__Your instructions__.
Your answer must be every line of the data that holds the string "cloneNode".

··· Information

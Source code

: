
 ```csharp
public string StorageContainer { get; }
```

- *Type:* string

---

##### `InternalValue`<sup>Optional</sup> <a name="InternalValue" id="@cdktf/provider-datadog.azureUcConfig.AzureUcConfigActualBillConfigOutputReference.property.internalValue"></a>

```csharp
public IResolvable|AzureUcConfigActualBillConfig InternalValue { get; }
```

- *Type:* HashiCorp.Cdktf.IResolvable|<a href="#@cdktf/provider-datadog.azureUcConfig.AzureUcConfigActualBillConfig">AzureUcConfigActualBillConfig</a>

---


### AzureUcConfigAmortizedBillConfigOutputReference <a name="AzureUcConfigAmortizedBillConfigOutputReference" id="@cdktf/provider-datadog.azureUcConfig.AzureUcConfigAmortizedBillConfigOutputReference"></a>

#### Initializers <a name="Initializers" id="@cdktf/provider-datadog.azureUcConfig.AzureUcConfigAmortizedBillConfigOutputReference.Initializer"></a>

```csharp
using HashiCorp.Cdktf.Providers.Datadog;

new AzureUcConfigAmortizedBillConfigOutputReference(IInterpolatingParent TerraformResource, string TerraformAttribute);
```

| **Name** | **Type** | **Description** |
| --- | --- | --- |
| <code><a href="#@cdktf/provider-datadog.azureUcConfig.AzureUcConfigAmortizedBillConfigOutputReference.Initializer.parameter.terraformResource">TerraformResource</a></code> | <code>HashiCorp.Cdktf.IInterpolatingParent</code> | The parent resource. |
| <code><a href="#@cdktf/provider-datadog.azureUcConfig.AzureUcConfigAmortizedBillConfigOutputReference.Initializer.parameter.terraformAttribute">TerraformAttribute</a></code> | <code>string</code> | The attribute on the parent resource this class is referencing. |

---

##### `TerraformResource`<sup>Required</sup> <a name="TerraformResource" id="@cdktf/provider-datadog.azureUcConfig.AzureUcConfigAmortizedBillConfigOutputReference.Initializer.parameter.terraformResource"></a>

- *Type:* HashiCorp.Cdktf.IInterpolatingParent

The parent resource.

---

······
··· Information

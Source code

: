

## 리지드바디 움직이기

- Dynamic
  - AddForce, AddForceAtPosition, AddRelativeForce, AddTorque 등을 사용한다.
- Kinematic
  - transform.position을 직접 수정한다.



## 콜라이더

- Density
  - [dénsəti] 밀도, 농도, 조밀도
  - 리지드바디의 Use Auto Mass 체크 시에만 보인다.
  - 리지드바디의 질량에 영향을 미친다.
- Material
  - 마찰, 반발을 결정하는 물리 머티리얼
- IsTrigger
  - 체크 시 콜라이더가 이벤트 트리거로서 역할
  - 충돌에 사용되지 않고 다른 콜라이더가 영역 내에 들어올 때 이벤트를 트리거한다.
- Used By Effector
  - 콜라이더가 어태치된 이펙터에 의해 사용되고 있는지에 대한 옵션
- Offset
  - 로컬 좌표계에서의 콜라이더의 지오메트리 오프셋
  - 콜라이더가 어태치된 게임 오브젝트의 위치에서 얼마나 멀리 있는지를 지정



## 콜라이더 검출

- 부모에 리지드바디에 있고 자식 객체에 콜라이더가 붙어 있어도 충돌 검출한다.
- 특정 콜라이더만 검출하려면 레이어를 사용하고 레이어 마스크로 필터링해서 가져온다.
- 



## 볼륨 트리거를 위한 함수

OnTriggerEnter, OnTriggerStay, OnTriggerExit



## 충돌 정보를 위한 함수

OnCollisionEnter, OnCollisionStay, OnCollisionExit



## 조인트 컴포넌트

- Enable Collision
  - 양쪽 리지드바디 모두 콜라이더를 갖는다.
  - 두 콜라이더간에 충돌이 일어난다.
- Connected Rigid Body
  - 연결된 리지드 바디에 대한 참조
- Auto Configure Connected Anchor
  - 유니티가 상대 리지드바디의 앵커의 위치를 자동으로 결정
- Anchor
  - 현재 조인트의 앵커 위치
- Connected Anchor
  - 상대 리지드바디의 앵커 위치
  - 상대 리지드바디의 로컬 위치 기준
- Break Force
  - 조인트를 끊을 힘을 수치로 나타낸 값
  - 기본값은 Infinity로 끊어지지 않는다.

······
··· Information

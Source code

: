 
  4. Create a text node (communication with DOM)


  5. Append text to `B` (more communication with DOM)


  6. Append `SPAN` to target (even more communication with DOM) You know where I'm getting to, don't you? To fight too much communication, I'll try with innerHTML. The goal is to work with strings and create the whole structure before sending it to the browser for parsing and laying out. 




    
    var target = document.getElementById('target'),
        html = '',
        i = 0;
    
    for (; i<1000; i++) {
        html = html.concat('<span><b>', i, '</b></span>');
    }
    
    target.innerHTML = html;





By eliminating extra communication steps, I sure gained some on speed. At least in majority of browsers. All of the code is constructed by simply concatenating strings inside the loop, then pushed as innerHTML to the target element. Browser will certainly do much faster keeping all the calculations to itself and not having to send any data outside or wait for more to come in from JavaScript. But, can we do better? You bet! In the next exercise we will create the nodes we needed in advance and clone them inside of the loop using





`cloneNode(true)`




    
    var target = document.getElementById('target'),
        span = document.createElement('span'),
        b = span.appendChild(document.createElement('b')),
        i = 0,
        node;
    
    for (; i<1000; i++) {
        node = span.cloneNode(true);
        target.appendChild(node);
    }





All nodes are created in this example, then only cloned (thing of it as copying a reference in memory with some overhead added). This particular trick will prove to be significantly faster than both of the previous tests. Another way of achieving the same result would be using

······

__The completed task__.
`cloneNode(true)`
        node = span.cloneNode(true);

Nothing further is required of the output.